__Problem statement__
Write out all of the lines below, exactly and completely.

>>

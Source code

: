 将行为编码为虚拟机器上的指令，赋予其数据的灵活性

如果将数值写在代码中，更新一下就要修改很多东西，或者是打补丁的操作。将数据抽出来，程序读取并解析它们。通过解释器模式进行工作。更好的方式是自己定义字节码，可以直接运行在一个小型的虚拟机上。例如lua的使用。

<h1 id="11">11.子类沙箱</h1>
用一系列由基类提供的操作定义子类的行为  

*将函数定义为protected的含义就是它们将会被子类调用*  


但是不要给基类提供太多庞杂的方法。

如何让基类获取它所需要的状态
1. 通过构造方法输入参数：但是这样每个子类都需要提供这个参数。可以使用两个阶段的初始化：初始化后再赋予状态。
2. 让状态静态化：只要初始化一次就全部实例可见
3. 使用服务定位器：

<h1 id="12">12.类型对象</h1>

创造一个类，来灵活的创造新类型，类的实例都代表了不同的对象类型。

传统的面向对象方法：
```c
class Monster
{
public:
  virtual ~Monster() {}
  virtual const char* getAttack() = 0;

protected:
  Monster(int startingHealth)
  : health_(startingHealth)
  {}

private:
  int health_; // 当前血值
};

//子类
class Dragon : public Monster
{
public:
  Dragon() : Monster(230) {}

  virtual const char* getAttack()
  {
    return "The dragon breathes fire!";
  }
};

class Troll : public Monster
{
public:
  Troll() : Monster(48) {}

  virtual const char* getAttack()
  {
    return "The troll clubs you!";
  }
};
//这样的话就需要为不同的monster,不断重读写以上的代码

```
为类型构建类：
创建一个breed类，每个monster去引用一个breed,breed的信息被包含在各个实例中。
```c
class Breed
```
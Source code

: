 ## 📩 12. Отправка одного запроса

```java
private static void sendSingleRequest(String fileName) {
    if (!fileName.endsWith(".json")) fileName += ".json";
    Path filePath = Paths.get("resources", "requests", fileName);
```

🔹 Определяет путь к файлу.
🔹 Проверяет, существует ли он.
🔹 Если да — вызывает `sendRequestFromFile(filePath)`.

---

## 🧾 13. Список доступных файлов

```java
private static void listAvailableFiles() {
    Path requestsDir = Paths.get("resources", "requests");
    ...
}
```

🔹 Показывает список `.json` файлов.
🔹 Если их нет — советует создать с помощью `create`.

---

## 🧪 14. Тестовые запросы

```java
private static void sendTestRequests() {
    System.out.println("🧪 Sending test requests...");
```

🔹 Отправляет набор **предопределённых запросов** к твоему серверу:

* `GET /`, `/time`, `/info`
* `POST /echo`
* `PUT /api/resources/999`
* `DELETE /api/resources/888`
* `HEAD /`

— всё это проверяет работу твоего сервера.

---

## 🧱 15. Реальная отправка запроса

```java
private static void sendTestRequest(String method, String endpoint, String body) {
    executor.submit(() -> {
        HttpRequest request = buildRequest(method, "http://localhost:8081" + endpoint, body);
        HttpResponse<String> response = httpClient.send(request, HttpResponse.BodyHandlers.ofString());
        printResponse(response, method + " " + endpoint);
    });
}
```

<<

__Task solution__
Source code

: 将行为编码为虚拟机器上的指令，赋予其数据的灵活性

如果将数值写在代码中，更新一下就要修改很多东西，或者是打补丁的操作。将数据抽出来，程序读取并解析它们。通过解释器模式进行工作。更好的方式是自己定义字节码，可以直接运行在一个小型的虚拟机上。例如lua的使用。

<h1 id="11">11.子类沙箱</h1>
用一系列由基类提供的操作定义子类的行为  

*将函数定义为protected的含义就是它们将会被子类调用*  


但是不要给基类提供太多庞杂的方法。

如何让基类获取它所需要的状态
1. 通过构造方法输入参数：但是这样每个子类都需要提供这个参数。可以使用两个阶段的初始化：初始化后再赋予状态。
2. 让状态静态化：只要初始化一次就全部实例可见
3. 使用服务定位器：

<h1 id="12">12.类型对象</h1>

创造一个类，来灵活的创造新类型，类的实例都代表了不同的对象类型。

传统的面向对象方法：
```c
class Monster
{
public:
  virtual ~Monster() {}
  virtual const char* getAttack() = 0;

protected:
  Monster(int startingHealth)
  : health_(startingHealth)
  {}

private:
  int health_; // 当前血值
};

//子类
class Dragon : public Monster
{
public:
  Dragon() : Monster(230) {}

  virtual const char* getAttack()
  {
    return "The dragon breathes fire!";
  }
};

class Troll : public Monster
{
public:
  Troll() : Monster(48) {}

  virtual const char* getAttack()
  {
    return "The troll clubs you!";
  }
};
//这样的话就需要为不同的monster,不断重读写以上的代码

```
为类型构建类：
创建一个breed类，每个monster去引用一个breed,breed的信息被包含在各个实例中。
```c
class Breed
```
Source code

: ## 📩 12. Отправка одного запроса

```java
private static void sendSingleRequest(String fileName) {
    if (!fileName.endsWith(".json")) fileName += ".json";
    Path filePath = Paths.get("resources", "requests", fileName);
```

🔹 Определяет путь к файлу.
🔹 Проверяет, существует ли он.
🔹 Если да — вызывает `sendRequestFromFile(filePath)`.

---

## 🧾 13. Список доступных файлов

```java
private static void listAvailableFiles() {
    Path requestsDir = Paths.get("resources", "requests");
    ...
}
```

🔹 Показывает список `.json` файлов.
🔹 Если их нет — советует создать с помощью `create`.

---

## 🧪 14. Тестовые запросы

```java
private static void sendTestRequests() {
    System.out.println("🧪 Sending test requests...");
```

🔹 Отправляет набор **предопределённых запросов** к твоему серверу:

* `GET /`, `/time`, `/info`
* `POST /echo`
* `PUT /api/resources/999`
* `DELETE /api/resources/888`
* `HEAD /`

— всё это проверяет работу твоего сервера.

---

## 🧱 15. Реальная отправка запроса

```java
private static void sendTestRequest(String method, String endpoint, String body) {
    executor.submit(() -> {
        HttpRequest request = buildRequest(method, "http://localhost:8081" + endpoint, body);
        HttpResponse<String> response = httpClient.send(request, HttpResponse.BodyHandlers.ofString());
        printResponse(response, method + " " + endpoint);
    });
}
```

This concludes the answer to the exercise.